**What you are asked to do**. Copy out the full listing below as it stands, with its pictures left behind.

******************************

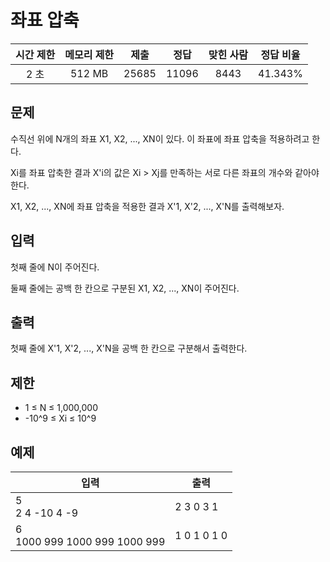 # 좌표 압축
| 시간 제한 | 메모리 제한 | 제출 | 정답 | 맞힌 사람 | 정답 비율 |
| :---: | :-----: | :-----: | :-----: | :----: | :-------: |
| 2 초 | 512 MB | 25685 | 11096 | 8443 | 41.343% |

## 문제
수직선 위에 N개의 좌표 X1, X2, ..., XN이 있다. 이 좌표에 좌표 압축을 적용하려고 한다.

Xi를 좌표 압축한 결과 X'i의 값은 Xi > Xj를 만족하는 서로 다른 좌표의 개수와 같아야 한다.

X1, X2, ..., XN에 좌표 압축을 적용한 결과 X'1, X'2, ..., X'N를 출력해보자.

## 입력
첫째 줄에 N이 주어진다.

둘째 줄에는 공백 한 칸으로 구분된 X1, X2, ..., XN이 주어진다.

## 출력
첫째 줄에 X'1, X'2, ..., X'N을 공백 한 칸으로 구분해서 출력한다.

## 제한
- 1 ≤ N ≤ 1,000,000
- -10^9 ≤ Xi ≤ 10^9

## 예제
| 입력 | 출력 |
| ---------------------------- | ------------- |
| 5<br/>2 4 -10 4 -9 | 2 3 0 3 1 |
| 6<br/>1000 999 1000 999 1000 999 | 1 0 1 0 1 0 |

******************************

**Finished task**.
 # 좌표 압축
| 시간 제한 | 메모리 제한 | 제출 | 정답 | 맞힌 사람 | 정답 비율 |
| :---: | :-----: | :-----: | :-----: | :----: | :-------: |
| 2 초 | 512 MB | 25685 | 11096 | 8443 | 41.343% |

## 문제
수직선 위에 N개의 좌표 X1, X2, ..., XN이 있다. 이 좌표에 좌표 압축을 적용하려고 한다.

Xi를 좌표 압축한 결과 X'i의 값은 Xi > Xj를 만족하는 서로 다른 좌표의 개수와 같아야 한다.

X1, X2, ..., XN에 좌표 압축을 적용한 결과 X'1, X'2, ..., X'N를 출력해보자.

## 입력
첫째 줄에 N이 주어진다.

둘째 줄에는 공백 한 칸으로 구분된 X1, X2, ..., XN이 주어진다.

## 출력
첫째 줄에 X'1, X'2, ..., X'N을 공백 한 칸으로 구분해서 출력한다.

## 제한
- 1 ≤ N ≤ 1,000,000
- -10^9 ≤ Xi ≤ 10^9

## 예제
| 입력 | 출력 |
| ---------------------------- | ------------- |
| 5<br/>2 4 -10 4 -9 | 2 3 0 3 1 |
| 6<br/>1000 999 1000 999 1000 999 | 1 0 1 0 1 0 |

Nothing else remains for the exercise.